The general plan of attack for this preliminary study is to use EMG signal analysis to determine muscle group use during Teleoperation. As mentioned before, there are two main types of fatigue that could occur in common robotic teleoperation when considering the medical space. Therefore, this study is split between general robotic teleoperation using a tele-nursing robot, and a generalized surgical robotic environment using Virtual Reality and two 3D Systems Touch Haptic Devices.
Surgeon Fatigue
Since the da Vinci is the most popular surgical robot currently, it was used as the main model for surgeon positions and maneuvers for controlling a general robot.
The ergonomics of the da Vinci system were fabricated considering multiple challenges associated with mapping movements made by a human arm into a robotic system. These include but are not limited to surgeon posture, ergonomics, interface commands & gestures, and stereo vision. Even though these variables were taken into consideration, the interface for the da Vinci system has significant ergonomic issues relating to the control interface. A summary of the literature shows multiple papers delivering conclusions of fatigue, although none provided metrics.

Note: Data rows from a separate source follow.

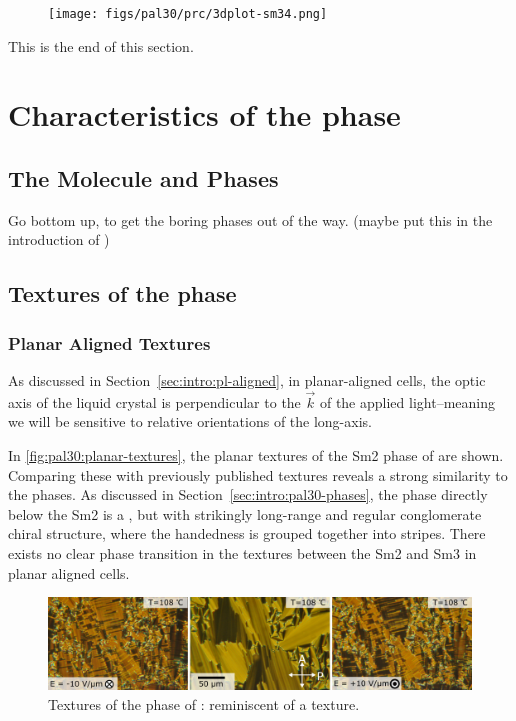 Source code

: \documentclass[aagreenthesis]{subfiles}
\begin{document}
\begin{figure}[h!]
    \centering
    \texttt{[image: figs/pal30/prc/3dplot-sm34.png]}
    \caption{\label{fig:pal30:sm34:prc2}}
\end{figure}

This is the end of this section.


\section{Characteristics of the \smcpalpha{} phase}



\subsection{The \nfour{} Molecule and Phases}
 Go bottom up, to get the boring phases out
of the way. (maybe put this in the introduction of \nfour{})
\subsection{Textures of the \smcpalpha{} phase}
\subsubsection{Planar Aligned Textures}
As discussed in Section~\ref{sec:intro:pl-aligned}, in planar-aligned cells, the
optic axis of the liquid crystal is perpendicular to the $\vec{k}$ of the
applied light--meaning we will be sensitive to relative orientations of the
long-axis.

In \autoref{fig:pal30:planar-textures}, the planar textures of the Sm2 phase of \nfour{} are shown.
Comparing these with previously published textures reveals a strong similarity
to the \smcapa{}
phases\cite{link_spontaneous_1997,ReddyInfluencefluorinesubstituent2003}. As
discussed in Section~\ref{sec:intro:pal30-phases}, the \nfour{} phase directly below the
Sm2 is a \smcapa{}, but with strikingly long-range and regular conglomerate
chiral structure, where the handedness is grouped together into stripes. There
exists no clear phase transition in the textures between the Sm2 and Sm3 in
planar aligned cells.

\begin{figure}[h!]
    \centering
    \includegraphics[width=\textwidth]{figs/pal30/textureSM2/sm2Textures100.png}
    \caption{\label{fig:pal30:planar-textures} Textures of the \smcpalpha{}
    phase of \nfour{}: reminiscent of a \smcapa{} texture.  }
\end{figure}
\end{document}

To model the fatigue over time that a surgeon would encounter while using the master of a da Vinci system, our study considered variables such as average surgery time using the model system, common surgical movements and gestures, and overall posture. The result from these considerations was a study that is comprised of qualitative and quantitative metrics.

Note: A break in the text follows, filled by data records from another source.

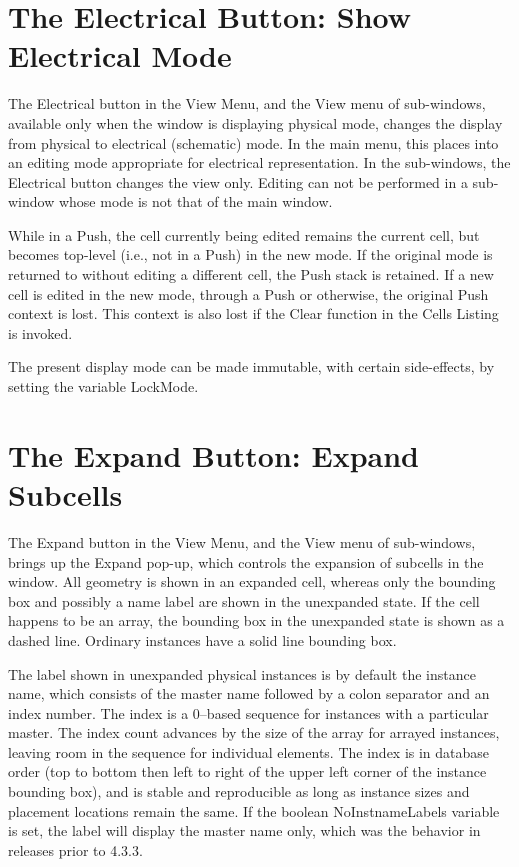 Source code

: \section{The {\cb Electrical} Button: Show Electrical Mode}
The {\cb Electrical} button in the {\cb View Menu}, and the {\cb View}
menu of sub-windows, available only when the window is displaying
physical mode, changes the display from physical to electrical
(schematic) mode.  In the main menu, this places {\Xic} into an
editing mode appropriate for electrical representation.  In the
sub-windows, the {\cb Electrical} button changes the view only. 
Editing can not be performed in a sub-window whose mode is not that of
the main window.

While in a {\cb Push}, the cell currently being edited
remains the current cell, but becomes top-level (i.e., not in a {\cb Push})
in the new mode.  If the original mode is returned to without editing
a different cell, the {\cb Push} stack is retained.  If a new cell is
edited in the new mode, through a {\cb Push} or otherwise, the
original {\cb Push} context is lost.  This context is also lost if the
{\cb Clear} function in the {\cb Cells Listing} is invoked.

The present display mode can be made immutable, with certain
side-effects, by setting the variable {\et LockMode}.


\section{The {\cb Expand} Button: Expand Subcells}
\label{expansion}
The {\cb Expand} button in the {\cb View Menu}, and the {\cb View}
menu of sub-windows, brings up the {\cb Expand} pop-up, which controls
the expansion of subcells in the window.  All geometry is shown in an
expanded cell, whereas only the bounding box and possibly a name label
are shown in the unexpanded state.  If the cell happens to be an
array, the bounding box in the unexpanded state is shown as a dashed
line.  Ordinary instances have a solid line bounding box.

The label shown in unexpanded physical instances is by default the
instance name, which consists of the master name followed by a colon
separator and an index number.  The index is a 0--based sequence for
instances with a particular master.  The index count advances by the
size of the array for arrayed instances, leaving room in the sequence
for individual elements.  The index is in database order (top to
bottom then left to right of the upper left corner of the instance
bounding box), and is stable and reproducible as long as instance
sizes and placement locations remain the same.  If the boolean {\et
NoInstnameLabels} variable is set, the label will display the master
name only, which was the behavior in {\Xic} releases prior to 4.3.3.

The study is ordered in the following fashion (Where the tasks are repeated until the patient is exhausted):
- Questionnaire
- Practice
- Tasks
- Cut
- Object Retrieval
- Suture
- Questionnaire
The Simulation
Since obtaining a cadaver and a da Vinci system for our study was out of reach, a simulation was created using Unity 3D. Considering the proposed tasks of cutting, retrieving an object, and suturing, some simple objects were modeled in Solidworks in order to qualify as suitable replacements for the general task of manipulating soft tissue.

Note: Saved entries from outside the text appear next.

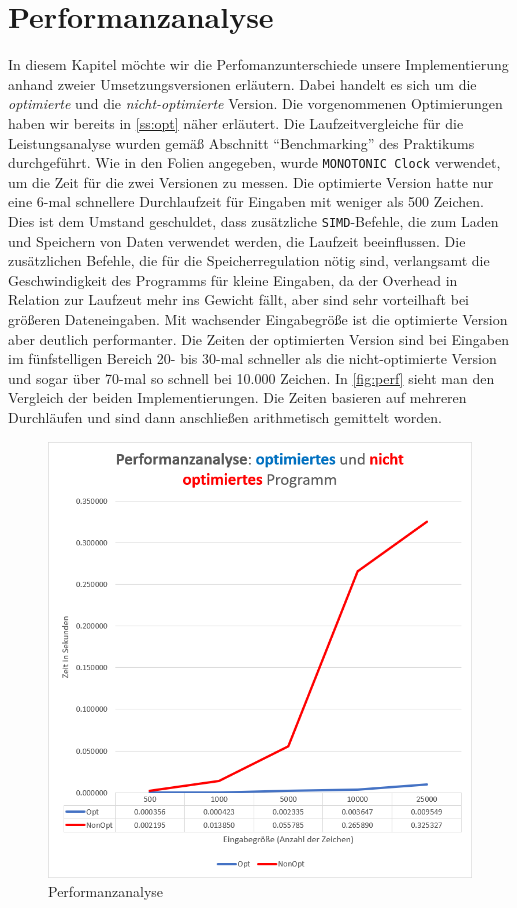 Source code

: \documentclass[course=erap]{aspdoc}
\begin{document}
\section{Performanzanalyse}
\label{perf}
In diesem Kapitel möchte wir die Perfomanzunterschiede unsere Implementierung anhand zweier Umsetzungsversionen erläutern. Dabei handelt es sich um die \textit{optimierte} und die \textit{nicht-optimierte} Version. Die vorgenommenen Optimierungen haben wir bereits in \autoref{ss:opt} näher erläutert. Die Laufzeitvergleiche für die Leistungsanalyse wurden gemäß Abschnitt "`Benchmarking"' des Praktikums durchgeführt. Wie in den Folien angegeben, wurde \texttt{MONOTONIC Clock} verwendet, um die Zeit für die zwei Versionen zu messen. Die optimierte Version hatte nur eine 6-mal schnellere Durchlaufzeit für Eingaben mit weniger als 500 Zeichen. Dies ist dem Umstand geschuldet, dass zusätzliche \texttt{SIMD}-Befehle, die zum Laden und Speichern von Daten verwendet werden, die Laufzeit beeinflussen. Die zusätzlichen Befehle, die für die Speicherregulation nötig sind, verlangsamt die Geschwindigkeit des Programms für kleine Eingaben, da der Overhead in Relation zur Laufzeut mehr ins Gewicht fällt, aber sind sehr vorteilhaft bei größeren Dateneingaben.
Mit wachsender Eingabegröße ist die optimierte Version aber deutlich performanter. Die Zeiten der optimierten Version sind bei Eingaben im fünfstelligen Bereich 20- bis 30-mal schneller als die nicht-optimierte Version und sogar über 70-mal so schnell bei 10.000 Zeichen. In \autoref{fig:perf} sieht man den Vergleich der beiden Implementierungen. Die Zeiten basieren auf mehreren Durchläufen und sind dann anschließen arithmetisch gemittelt worden. 

\begin{figure} [H]
    \centering
    \includegraphics[width = \textwidth]{Figures/Performance.png}
    \caption{Performanzanalyse}
    \label{fig:perf}
\end{figure}
\end{document}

In tandem with the soft tissue surrogates would be two end effectors (Robotics nomenclature for the tip of a robot arm) and foreign objects beneath the soft tissue. The end effectors were controlled by the user using two 3D Magic Haptic Touch Devices. These 3D Magic Haptic Touch Devices give the teleoperator control of all objects in the environment, including manipulating the position and orientation of objects. However, certain limitations were implemented in order to isolate the fatigue to only induced by physical demands, and removing as much unnecessary mental barrier as possible to the average user:
- All objects, unless under direct manipulation, are not subject to gravitational forces with the exception of the foreign objects
- Several camera perspectives were allotted to the user in order to minimize the learning curve
- As mentioned before, we opted to keep movements real time and not induce the realistic ~100ms of lag in order to isolate the physical fatigue
In terms of data collection, VICON and EMG data was being obtained in order to assess position, orientation, and muscle activity.
Results and Discussion
The data that was collected for the study, as a whole, is currently being used for a future conference paper. Due to this restriction, I will be showing the results for a single user, but not the total correlation between all users. The figures below represent the total data, after analysis, obtained via the EMG and VICON systems (Respectively) for one user:
Closing Thoughts
This project brought new and exciting technologies to my toolbox, including EMG and VICON data analysis, Haptic Devices, and a great amount of System Integration practice.